BAŞKAYDI TADI TUZU BAYRAMIN
Tadı tuzu başkaydı eski bayramların.
Kurban bayramına bir hafta veya on gün kala herkes bir şekilde kurbanını alır, getirir, evinin bahçesine bağlar…
Eskiden evlerin hemen tamamı bahçeli ve müstakil olurdu…
Bahçe de kurbanlık koç bayrama dek beslenir, bakılır, sevilir, okşanır ve hatta sık sık öpülürdü.
Mahallede, sokaklarda her evin bahçesinden koçların meleme sesleri gelirdi.
Bir başka coşku bir başka heyecan bir başka sevinç olurdu.
Evdeki çocuklar bahçedeki ağaçların dallarını kopararak elleriyle koçları beslerlerdi.
Evde eğer küçük çocuklar varsa onları koçun sırtına bindirirlerdi.
Bayramdan bir iki hafta önce alınan kurbanlıklara bakmanın “sevap” olduğu söylenirdi.
Bu kurban sevgisi bayram yaklaştıkça ev halkının, koçun kurban edilmesine gönlü razı olmazdı.
Çünkü elleriyle beslemişler, koç adeta ev halkından biri olmuştu.
Kesilmesine kıyılmazdı.
Bayram sabahı, Bayram namazından önce bir şey yenmez, içilmez, kurban kesilip, sakatat denen kısımları en önce çıkarıldıktan sonra hayvanın diğer kısımları kesilip doğranıncaya dek o sakatatlar dinlendirilir sonra kahvaltı olarak tüm ev halkı ile birlikte…
Evin evli erkek çocukları, gelinler, torunlar ve eğer evde damat varsa o, eş ve çocuklarıyla birlikte kurban kesilmeden önce kahvaltı yapılmaz, oruç tutulur, kurban eti yenilerek niyet edilen oruç açılır, kahvaltı öyle yapılırdı.

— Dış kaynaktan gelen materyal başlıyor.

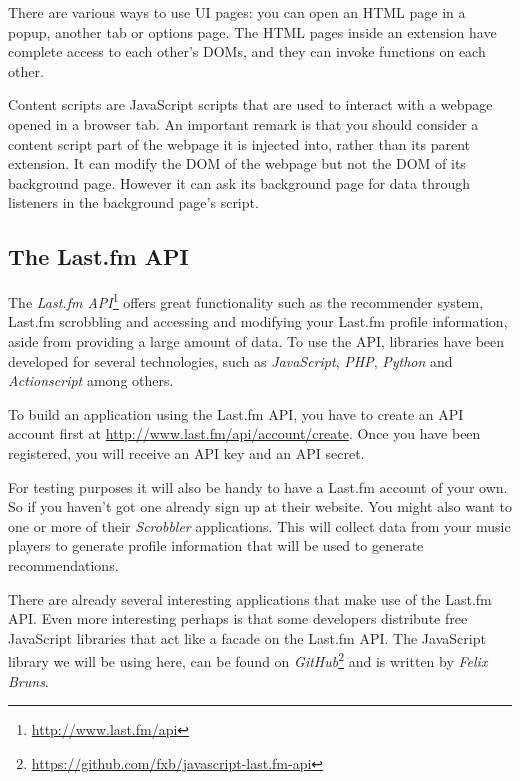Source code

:There are various ways to use UI pages: you can open an HTML page in a popup, another tab or options page. The HTML pages inside an extension have complete access to each other's DOMs, and they can invoke functions on each other\cite{google:2012:overview}.

Content scripts are JavaScript scripts that are used to interact with a webpage opened in a browser tab. An important remark is that you should consider a content script part of the webpage it is injected into, rather than its parent extension. It can modify the DOM of the webpage but not the DOM of its background page. However it can ask its background page for data through listeners in the background page's script\cite{google:2012:overview}.



\subsection{The Last.fm API}\label{chapter:implementation:section:technologies:subsection:lastfm}

The \emph{Last.fm API}\footnote{\url{http://www.last.fm/api}} offers great functionality such as the recommender system, Last.fm scrobbling and accessing and modifying your Last.fm profile information, aside from providing a large amount of data. To use the API, libraries have been developed for several technologies, such as \emph{JavaScript}, \emph{PHP}, \emph{Python} and \emph{Actionscript} among others\cite{lastfm:2012:home}.

To build an application using the Last.fm API, you have to create an API account first at \url{http://www.last.fm/api/account/create}. Once you have been registered, you will receive an API key and an API secret.

For testing purposes it will also be handy to have a Last.fm account of your own. So if you haven't got one already sign up at their website. You might also want to one or more of their \emph{Scrobbler} applications. This will collect data from your music players to generate profile information that will be used to generate recommendations\cite{lastfm:2013:scrobbling}.

There are already several interesting applications that make use of the Last.fm API. Even more interesting perhaps is that some developers distribute free JavaScript libraries that act like a facade on the Last.fm API. The JavaScript library we will be using here, can be found on \emph{GitHub}\footnote{\url{https://github.com/fxb/javascript-last.fm-api}} and is written by \emph{Felix Bruns}.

Çocuklara kurbanın nasıl kesilir gösterilirdi ki İslami inancın temelleri sağlam atılsındı.
Çocuklar kesilen kurbanı seyreder, korkmaz, çekinmez ve Allah rızası için İslam’ın şartı olarak kurban kesimi izlettirilirdi ki ileriki yaşlarda kendileri de kurban kessinler.
Tabi ki ekonomik durumlarına göre.
Kurban bayramının tadı tuzu başka olurdu.
Kesilen kurbanların etleri yedi kapıya dağıtılması bir başka sevap olarak görülür, inanılırdı.
Şimdi bayramların tadı kaçtı.
Ne kurbanı görüyoruz ne sesini duyuyoruz ne kesilmesini.
Evin büyükleri gidiyor, bir yerlerde kurban alıyor, bayram sabahı gidip kestiriyor birkaç saat sonra etleri eve getiriyorlar.
Ne çocuklar ne büyükler ne ev halkı, kurbanı görmüyorlar bile.
Adeta kasaptan et alınmış eve getirilmiş gibi oluyor.
Kurban bayramının güzelliğini ev halkı yaşamalı ki bayram bayram tadında yaşansın.
Hey gidi yıllar hey.
Eskilerden ne kaldı ki bayramımızda eski bayramların tadında olsun.
Neyse…
Tüm İslam aleminin ve siz muhterem okurlarımızın Kurban bayramı mübarek olsun.